### WHAT THE EXERCISE ASKS
Please return the listing below exactly, without any of its pictures.

╔══

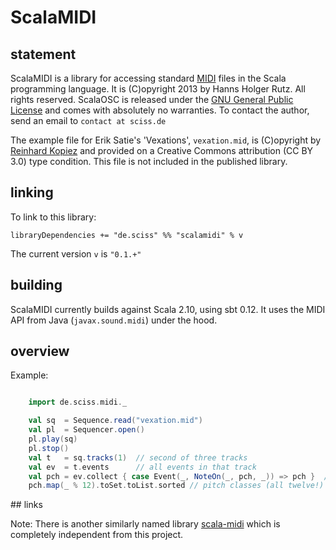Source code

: # ScalaMIDI

## statement

ScalaMIDI is a library for accessing standard [MIDI](http://www.midi.org/) files in the Scala programming language. It is (C)opyright 2013 by Hanns Holger Rutz. All rights reserved. ScalaOSC is released under the [GNU General Public License](https://raw.github.com/Sciss/ScalaMIDI/master/LICENSE) and comes with absolutely no warranties. To contact the author, send an email to `contact at sciss.de`

The example file for Erik Satie's 'Vexations', `vexation.mid`, is (C)opyright by [Reinhard Kopiez](http://musicweb.hmt-hannover.de/satie/) and provided on a Creative Commons attribution (CC BY 3.0) type condition. This file is not included in the published library.

## linking

To link to this library:

    libraryDependencies += "de.sciss" %% "scalamidi" % v

The current version `v` is `"0.1.+"`

## building

ScalaMIDI currently builds against Scala 2.10, using sbt 0.12. It uses the MIDI API from Java (`javax.sound.midi`) under the hood.

## overview

Example:

```scala

    import de.sciss.midi._

    val sq  = Sequence.read("vexation.mid")
    val pl  = Sequencer.open()
    pl.play(sq)
    pl.stop()
    val t   = sq.tracks(1)  // second of three tracks
    val ev  = t.events      // all events in that track
    val pch = ev.collect { case Event(_, NoteOn(_, pch, _)) => pch }  // pitches
    pch.map(_ % 12).toSet.toList.sorted // pitch classes (all twelve!)
```

## links

Note: There is another similarly named library [scala-midi](http://code.google.com/p/scala-midi/) which is completely independent from this project.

╚══

### YOUR RESPONSE
Source code

: # ScalaMIDI

## statement

ScalaMIDI is a library for accessing standard [MIDI](http://www.midi.org/) files in the Scala programming language. It is (C)opyright 2013 by Hanns Holger Rutz. All rights reserved. ScalaOSC is released under the [GNU General Public License](https://raw.github.com/Sciss/ScalaMIDI/master/LICENSE) and comes with absolutely no warranties. To contact the author, send an email to `contact at sciss.de`

The example file for Erik Satie's 'Vexations', `vexation.mid`, is (C)opyright by [Reinhard Kopiez](http://musicweb.hmt-hannover.de/satie/) and provided on a Creative Commons attribution (CC BY 3.0) type condition. This file is not included in the published library.

## linking

To link to this library:

    libraryDependencies += "de.sciss" %% "scalamidi" % v

The current version `v` is `"0.1.+"`

## building

ScalaMIDI currently builds against Scala 2.10, using sbt 0.12. It uses the MIDI API from Java (`javax.sound.midi`) under the hood.

## overview

Example:

```scala

    import de.sciss.midi._

    val sq  = Sequence.read("vexation.mid")
    val pl  = Sequencer.open()
    pl.play(sq)
    pl.stop()
    val t   = sq.tracks(1)  // second of three tracks
    val ev  = t.events      // all events in that track
    val pch = ev.collect { case Event(_, NoteOn(_, pch, _)) => pch }  // pitches
    pch.map(_ % 12).toSet.toList.sorted // pitch classes (all twelve!)
```

## links

Note: There is another similarly named library [scala-midi](http://code.google.com/p/scala-midi/) which is completely independent from this project.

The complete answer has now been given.